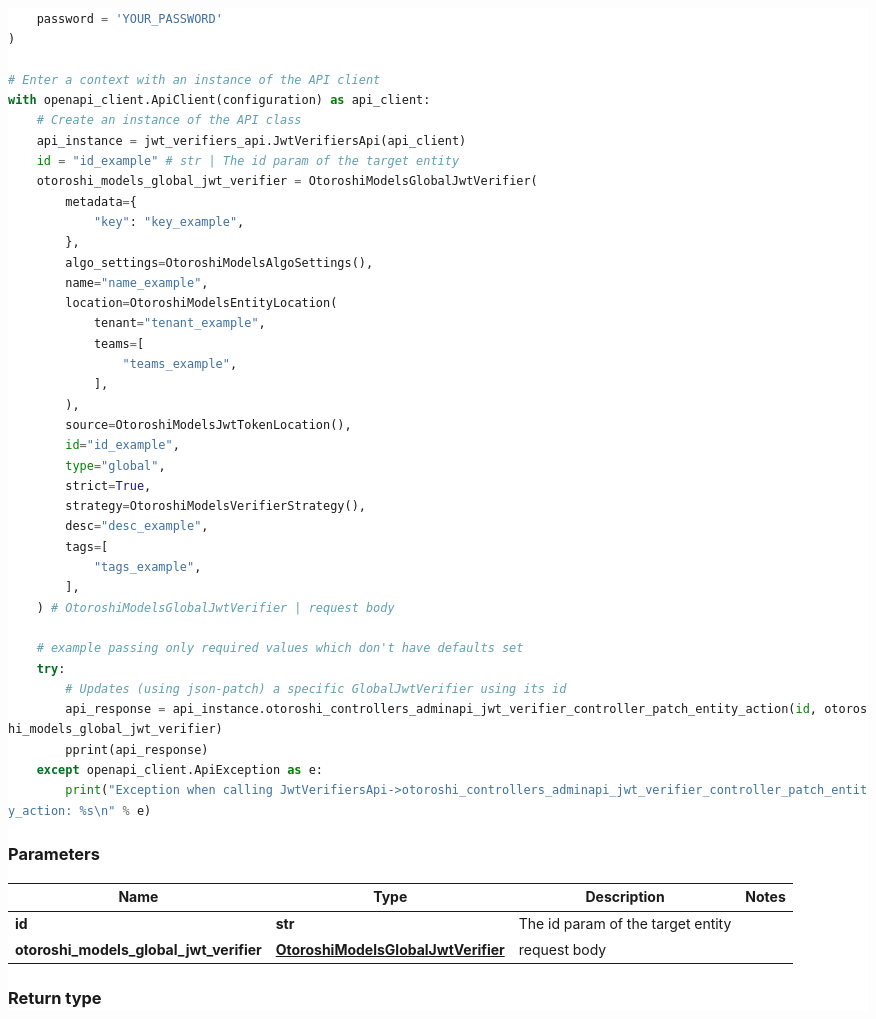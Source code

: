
 ```python
    password = 'YOUR_PASSWORD'
)

# Enter a context with an instance of the API client
with openapi_client.ApiClient(configuration) as api_client:
    # Create an instance of the API class
    api_instance = jwt_verifiers_api.JwtVerifiersApi(api_client)
    id = "id_example" # str | The id param of the target entity
    otoroshi_models_global_jwt_verifier = OtoroshiModelsGlobalJwtVerifier(
        metadata={
            "key": "key_example",
        },
        algo_settings=OtoroshiModelsAlgoSettings(),
        name="name_example",
        location=OtoroshiModelsEntityLocation(
            tenant="tenant_example",
            teams=[
                "teams_example",
            ],
        ),
        source=OtoroshiModelsJwtTokenLocation(),
        id="id_example",
        type="global",
        strict=True,
        strategy=OtoroshiModelsVerifierStrategy(),
        desc="desc_example",
        tags=[
            "tags_example",
        ],
    ) # OtoroshiModelsGlobalJwtVerifier | request body

    # example passing only required values which don't have defaults set
    try:
        # Updates (using json-patch) a specific GlobalJwtVerifier using its id
        api_response = api_instance.otoroshi_controllers_adminapi_jwt_verifier_controller_patch_entity_action(id, otoroshi_models_global_jwt_verifier)
        pprint(api_response)
    except openapi_client.ApiException as e:
        print("Exception when calling JwtVerifiersApi->otoroshi_controllers_adminapi_jwt_verifier_controller_patch_entity_action: %s\n" % e)
```


### Parameters

Name | Type | Description  | Notes
------------- | ------------- | ------------- | -------------
 **id** | **str**| The id param of the target entity |
 **otoroshi_models_global_jwt_verifier** | [**OtoroshiModelsGlobalJwtVerifier**](OtoroshiModelsGlobalJwtVerifier.md)| request body |

### Return type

» **Exercise aim**:
Output the whole listing exactly. Pictures stay out.

» **Exercise solution**:
Source code

:
 ```python
    password = 'YOUR_PASSWORD'
)

# Enter a context with an instance of the API client
with openapi_client.ApiClient(configuration) as api_client:
    # Create an instance of the API class
    api_instance = jwt_verifiers_api.JwtVerifiersApi(api_client)
    id = "id_example" # str | The id param of the target entity
    otoroshi_models_global_jwt_verifier = OtoroshiModelsGlobalJwtVerifier(
        metadata={
            "key": "key_example",
        },
        algo_settings=OtoroshiModelsAlgoSettings(),
        name="name_example",
        location=OtoroshiModelsEntityLocation(
            tenant="tenant_example",
            teams=[
                "teams_example",
            ],
        ),
        source=OtoroshiModelsJwtTokenLocation(),
        id="id_example",
        type="global",
        strict=True,
        strategy=OtoroshiModelsVerifierStrategy(),
        desc="desc_example",
        tags=[
            "tags_example",
        ],
    ) # OtoroshiModelsGlobalJwtVerifier | request body

    # example passing only required values which don't have defaults set
    try:
        # Updates (using json-patch) a specific GlobalJwtVerifier using its id
        api_response = api_instance.otoroshi_controllers_adminapi_jwt_verifier_controller_patch_entity_action(id, otoroshi_models_global_jwt_verifier)
        pprint(api_response)
    except openapi_client.ApiException as e:
        print("Exception when calling JwtVerifiersApi->otoroshi_controllers_adminapi_jwt_verifier_controller_patch_entity_action: %s\n" % e)
```


### Parameters

Name | Type | Description  | Notes
------------- | ------------- | ------------- | -------------
 **id** | **str**| The id param of the target entity |
 **otoroshi_models_global_jwt_verifier** | [**OtoroshiModelsGlobalJwtVerifier**](OtoroshiModelsGlobalJwtVerifier.md)| request body |

### Return type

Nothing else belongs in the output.